═══ Data extracts

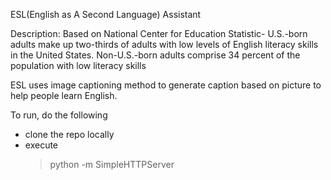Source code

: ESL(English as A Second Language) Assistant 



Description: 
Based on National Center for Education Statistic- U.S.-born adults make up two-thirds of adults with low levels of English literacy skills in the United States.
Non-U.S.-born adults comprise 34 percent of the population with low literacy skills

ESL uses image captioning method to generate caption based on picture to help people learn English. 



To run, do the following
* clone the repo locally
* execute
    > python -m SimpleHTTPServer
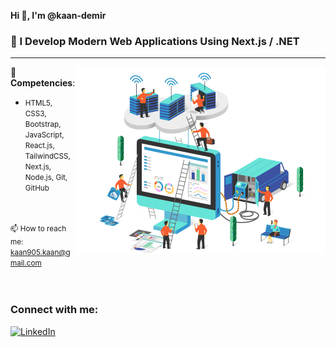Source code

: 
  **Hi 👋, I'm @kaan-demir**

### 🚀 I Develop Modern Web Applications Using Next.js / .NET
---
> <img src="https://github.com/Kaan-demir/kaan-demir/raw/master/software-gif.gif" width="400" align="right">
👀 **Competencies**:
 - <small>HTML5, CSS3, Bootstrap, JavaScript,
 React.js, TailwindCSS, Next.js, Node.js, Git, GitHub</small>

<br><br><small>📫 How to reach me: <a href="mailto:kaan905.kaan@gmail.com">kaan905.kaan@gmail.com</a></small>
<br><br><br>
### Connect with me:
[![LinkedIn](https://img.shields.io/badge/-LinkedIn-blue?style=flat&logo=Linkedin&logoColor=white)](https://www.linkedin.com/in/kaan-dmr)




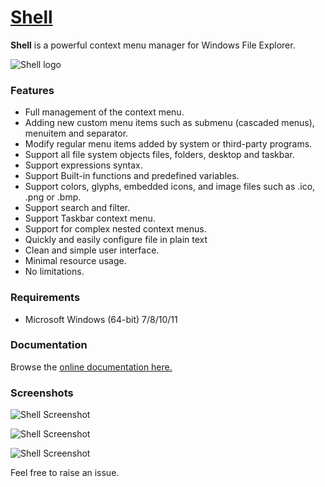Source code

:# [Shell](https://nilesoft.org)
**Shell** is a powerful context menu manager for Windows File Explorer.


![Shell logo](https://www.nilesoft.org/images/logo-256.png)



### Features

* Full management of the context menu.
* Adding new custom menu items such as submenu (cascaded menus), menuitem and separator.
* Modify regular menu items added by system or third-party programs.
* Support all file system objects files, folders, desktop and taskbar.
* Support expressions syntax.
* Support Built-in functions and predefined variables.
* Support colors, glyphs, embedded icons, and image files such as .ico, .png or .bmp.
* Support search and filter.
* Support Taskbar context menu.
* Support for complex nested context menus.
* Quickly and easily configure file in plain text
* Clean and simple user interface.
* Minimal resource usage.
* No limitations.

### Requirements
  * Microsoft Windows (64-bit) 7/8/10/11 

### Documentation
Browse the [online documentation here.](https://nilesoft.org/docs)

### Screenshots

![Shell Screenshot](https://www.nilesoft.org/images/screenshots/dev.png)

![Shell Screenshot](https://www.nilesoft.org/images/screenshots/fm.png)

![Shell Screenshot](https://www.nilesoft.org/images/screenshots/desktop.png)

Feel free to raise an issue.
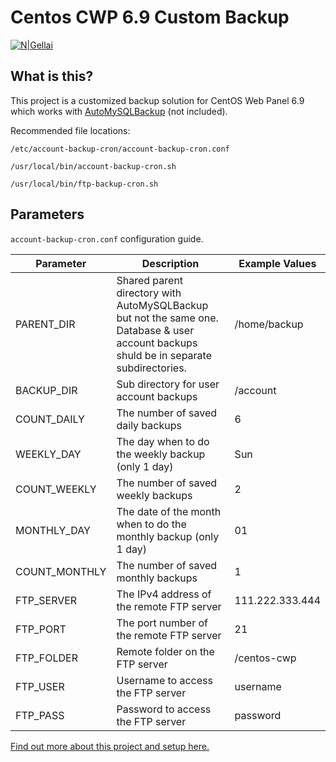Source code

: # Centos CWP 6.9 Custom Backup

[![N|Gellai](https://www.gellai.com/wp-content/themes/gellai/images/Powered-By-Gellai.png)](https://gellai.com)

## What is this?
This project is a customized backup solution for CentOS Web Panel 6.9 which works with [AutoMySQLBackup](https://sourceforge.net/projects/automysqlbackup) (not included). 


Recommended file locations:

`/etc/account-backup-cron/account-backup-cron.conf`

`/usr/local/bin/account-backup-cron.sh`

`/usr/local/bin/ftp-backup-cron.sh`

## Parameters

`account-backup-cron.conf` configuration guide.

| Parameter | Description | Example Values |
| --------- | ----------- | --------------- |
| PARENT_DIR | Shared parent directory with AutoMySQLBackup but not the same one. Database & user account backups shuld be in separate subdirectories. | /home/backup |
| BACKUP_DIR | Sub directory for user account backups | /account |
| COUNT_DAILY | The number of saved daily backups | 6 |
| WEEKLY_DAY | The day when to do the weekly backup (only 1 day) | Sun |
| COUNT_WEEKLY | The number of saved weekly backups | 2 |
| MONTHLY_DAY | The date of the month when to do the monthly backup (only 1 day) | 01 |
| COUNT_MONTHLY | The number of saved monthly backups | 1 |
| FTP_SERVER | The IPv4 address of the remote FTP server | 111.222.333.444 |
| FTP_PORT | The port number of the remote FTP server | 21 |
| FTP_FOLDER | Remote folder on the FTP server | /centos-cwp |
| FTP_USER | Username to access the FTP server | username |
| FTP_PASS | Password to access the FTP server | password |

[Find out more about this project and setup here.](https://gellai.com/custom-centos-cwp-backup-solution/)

══════

(Exercise directions): Report only the number of lines in the records that include the word "context".

(Response): 4